Dengan doa ini, dimaksudkan agar Allah menjauhkan kita (suami istri) dari kejahatan setan selama kita berhubungan badan. Seandainya dari hubungan badan tersebut menghasilkan anak, maka kiranya anak tersebut juga dijauhkan dari kuasa dan kejahatan setan. Ketika kehamilan itu akhirnya terjadi, sikap utama yang musti ditunjukkan seorang ibu adalah rasa gembira atas kehamilan tersebut. Dengan sikap gembira tersebut mengindikasikan bahwa kehamilan tersebut bukan tidak diinginkan (KTD).
Sikap Gembira
Tentang sikap gembira atas kehamilan ini sendiri telah diajarkan dalam al-Quran melalui beberapa ayat. Misalnya, dalam QS al-Shaffat: 101, di mana Allah bercerita tentang kelahiran Nabi Ismail AS: “Maka Kami beri dia (Ibrahim) kabar gembira dengan seorang anak yang amat sabar (yakni Ismail).” Di ayat lain disebutkan juga, yakni QS al-Hijr: 53, “Sesungguhnya Kami memberi kabar gembira kepadamu dengan (kelahiran seorang) anak laki-laki (yang akan menjadi) orang yang alim (yakni Ishaq).”
Sikap gembira atas kehamilan itu menjadi modal utama seorang ibu, yang akan menjadi fondasi baginya untuk memberikan perhatian yang khusus, yang spesial, atas janin yang dikandungnya itu. Ia akan menjaga kesehatan tubuhnya dengan baik, mengkonsumsi makanan yang bergizi dan bervitamin, yang baik lagi halal, yang akan menunjang bukan saja kesehatannya sebagai ibu tetapi juga kesehatan bayi yang dikandungnya. Ia akan rutin memeriksakan ke dokter, ke bidan, ke puskesmas, ke rumah sakit, dan akan mematuhi semua arahan dan bimbingan petugas kesehatan.
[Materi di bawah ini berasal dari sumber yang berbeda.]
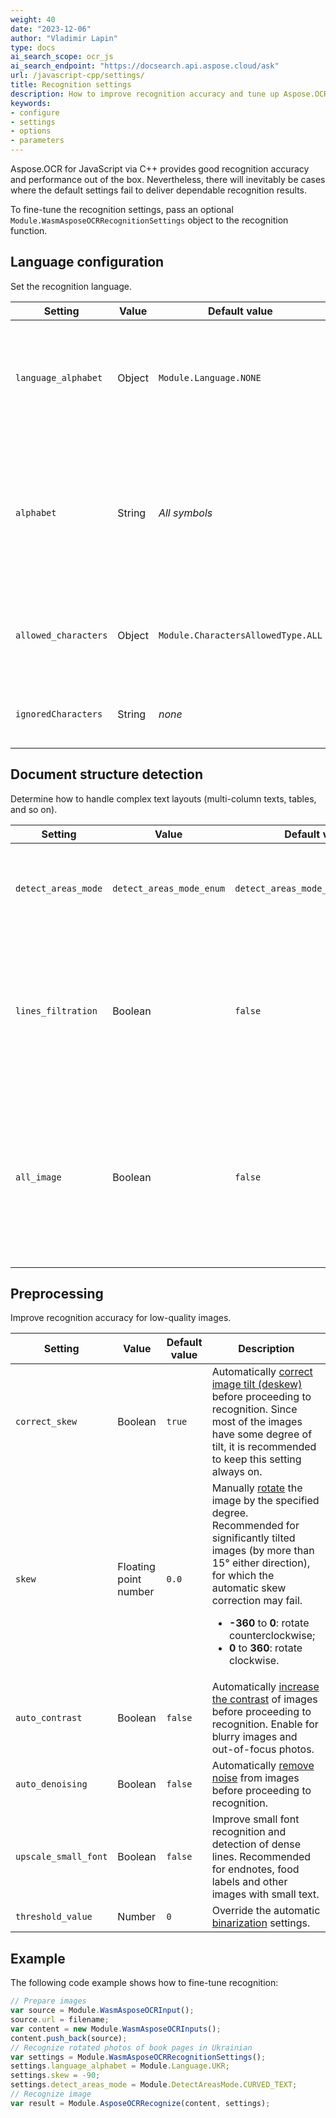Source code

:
 ```yaml
---
weight: 40
date: "2023-12-06"
author: "Vladimir Lapin"
type: docs
ai_search_scope: ocr_js
ai_search_endpoint: "https://docsearch.api.aspose.cloud/ask"
url: /javascript-cpp/settings/
title: Recognition settings
description: How to improve recognition accuracy and tune up Aspose.OCR for JavaScript via C++ engine.
keywords:
- configure
- settings
- options
- parameters
---
```


Aspose.OCR for JavaScript via C++ provides good recognition accuracy and performance out of the box. Nevertheless, there will inevitably be cases where the default settings fail to deliver dependable recognition results.

To fine-tune the recognition settings, pass an optional `Module.WasmAsposeOCRRecognitionSettings` object to the recognition function.

## Language configuration

Set the recognition language.

Setting | Value | Default value | Description
------- | ----- | ------------- | -----------
`language_alphabet` | Object | `Module.Language.NONE` | Specify a [language](/ocr/javascript-cpp/languages/) for recognition. **It is highly recommended that you always provide this setting.**
`alphabet` | String | _All symbols_ | A [custom list of characters](/ocr/javascript-cpp/characters-whitelist/) to be recognized, provided as a case-sensitive string. Characters that do not match the provided list are ignored.
`allowed_characters` | Object | `Module.CharactersAllowedType.ALL` | The [predefined whitelist](/ocr/javascript-cpp/characters-whitelist/) of characters Aspose.OCR engine will look for.
`ignoredCharacters` | String | _none_ | A [blacklist](/ocr/javascript-cpp/characters-blacklist/) of characters that are ignored during recognition.

## Document structure detection

Determine how to handle complex text layouts (multi-column texts, tables, and so on).

Setting | Value | Default value | Description
------- | ----- | ------------- | -----------
`detect_areas_mode` | `detect_areas_mode_enum` | `detect_areas_mode_enum::DOCUMENT` | Manually override the default [document areas detection model](/ocr/javascript-cpp/areas-detection/#area-detection-modes).
`lines_filtration` | Boolean | `false` | Set to `true` to recognize text in tables.<br />Set to `false` to improve performance by ignoring table separators and treating tables as plain text lines.
`all_image` | Boolean | `false` | Force recognition of the entire image as a single block of text. It is recommended to enable (set to `true`) this setting only when working with very simple, one-line images.

## Preprocessing

Improve recognition accuracy for low-quality images.

Setting | Value | Default value | Description
------- | ----- | ------------- | -----------
`correct_skew` | Boolean | `true` | Automatically [correct image tilt (deskew)](/ocr/javascript-cpp/deskew/) before proceeding to recognition. Since most of the images have some degree of tilt, it is recommended to keep this setting always on.
`skew` | Floating point number | `0.0` | Manually [rotate](/ocr/javascript-cpp/deskew/#manual-skew-correction) the image by the specified degree. Recommended for significantly tilted images (by more than 15° either direction), for which the automatic skew correction may fail.<ul><li>**-360** to **0**: rotate counterclockwise;</li><li>**0** to **360**: rotate clockwise.</li></ul>
`auto_contrast` | Boolean | `false` | Automatically [increase the contrast](/ocr/javascript-cpp/contrast/) of images before proceeding to recognition. Enable for blurry images and out-of-focus photos.
`auto_denoising` | Boolean | `false` | Automatically [remove noise](/ocr/javascript-cpp/denoise/) from images before proceeding to recognition.
`upscale_small_font` | Boolean | `false` | Improve small font recognition and detection of dense lines. Recommended for endnotes, food labels and other images with small text.
`threshold_value` | Number | `0` | Override the automatic [binarization](/ocr/javascript-cpp/binarization/) settings.

## Example

The following code example shows how to fine-tune recognition:

```javascript
// Prepare images
var source = Module.WasmAsposeOCRInput();
source.url = filename;
var content = new Module.WasmAsposeOCRInputs();
content.push_back(source);
// Recognize rotated photos of book pages in Ukrainian
var settings = Module.WasmAsposeOCRRecognitionSettings();
settings.language_alphabet = Module.Language.UKR;
settings.skew = -90;
settings.detect_areas_mode = Module.DetectAreasMode.CURVED_TEXT;
// Recognize image
var result = Module.AsposeOCRRecognize(content, settings);
```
Selain tawakal dan berdoa kepada Allah, hal-hal yang bersifat alamiah, kauniyah, juga harus diperhatikan. Jangan sampai seorang ibu hamil tidak memperhatikan larangan atau anjuran yang bersifat medis terkait dengan kehamilannya, dan justru lebih percaya dengan takhayul dan khurafat yang hanya bersumber dari katanya dan katanya.
*) Sabrur Rohim, SAg, MSI, alumnus PMU Syariah dan PPs UIN Sunan Kalijaga Yogyakarta, guru ngaji di PP Al-Hikmah Karangmojo Gunungkidul.